In the data below, find the lines containing "dictService" and say how many there are, nothing more.

Stored items from a collection:
=-=-=-=-=

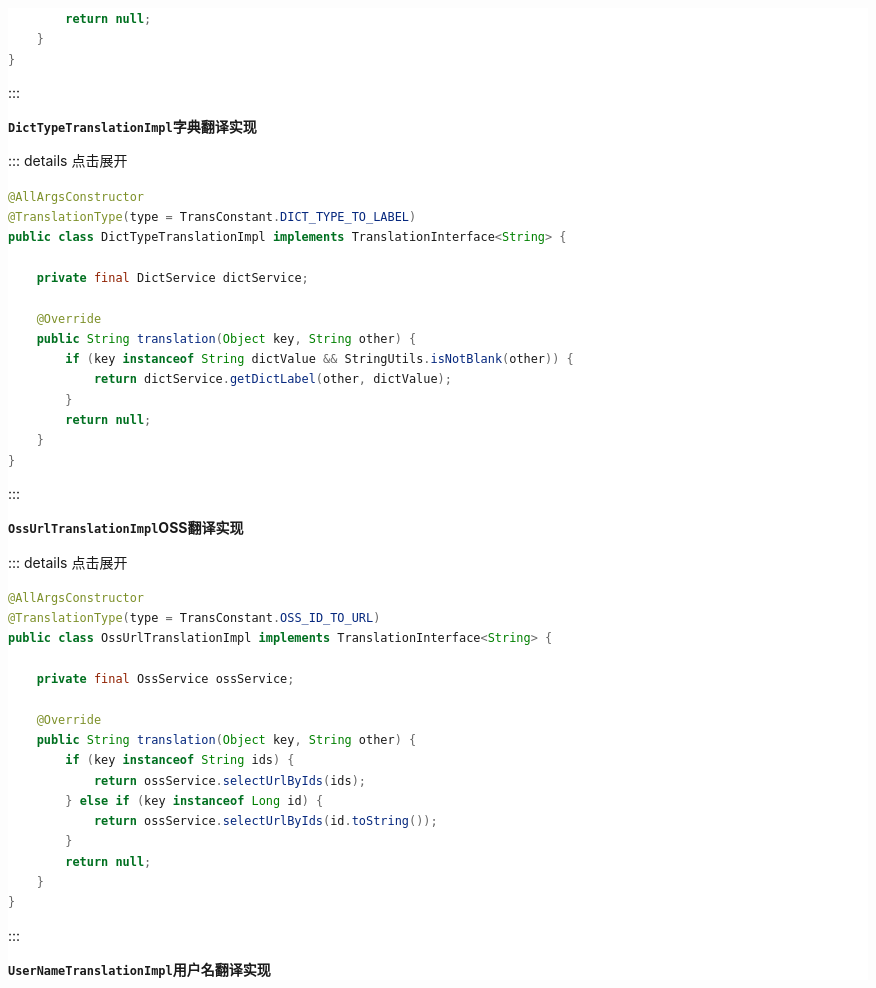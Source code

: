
 ```java
        return null;
    }
}
```

:::

**`DictTypeTranslationImpl`字典翻译实现**

::: details 点击展开

```java
@AllArgsConstructor
@TranslationType(type = TransConstant.DICT_TYPE_TO_LABEL)
public class DictTypeTranslationImpl implements TranslationInterface<String> {

    private final DictService dictService;

    @Override
    public String translation(Object key, String other) {
        if (key instanceof String dictValue && StringUtils.isNotBlank(other)) {
            return dictService.getDictLabel(other, dictValue);
        }
        return null;
    }
}
```

:::

**`OssUrlTranslationImpl`OSS翻译实现**

::: details 点击展开

```java
@AllArgsConstructor
@TranslationType(type = TransConstant.OSS_ID_TO_URL)
public class OssUrlTranslationImpl implements TranslationInterface<String> {

    private final OssService ossService;

    @Override
    public String translation(Object key, String other) {
        if (key instanceof String ids) {
            return ossService.selectUrlByIds(ids);
        } else if (key instanceof Long id) {
            return ossService.selectUrlByIds(id.toString());
        }
        return null;
    }
}
```

:::

**`UserNameTranslationImpl`用户名翻译实现**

=-=-=-=-=

## EXERCISE OUTPUT:
2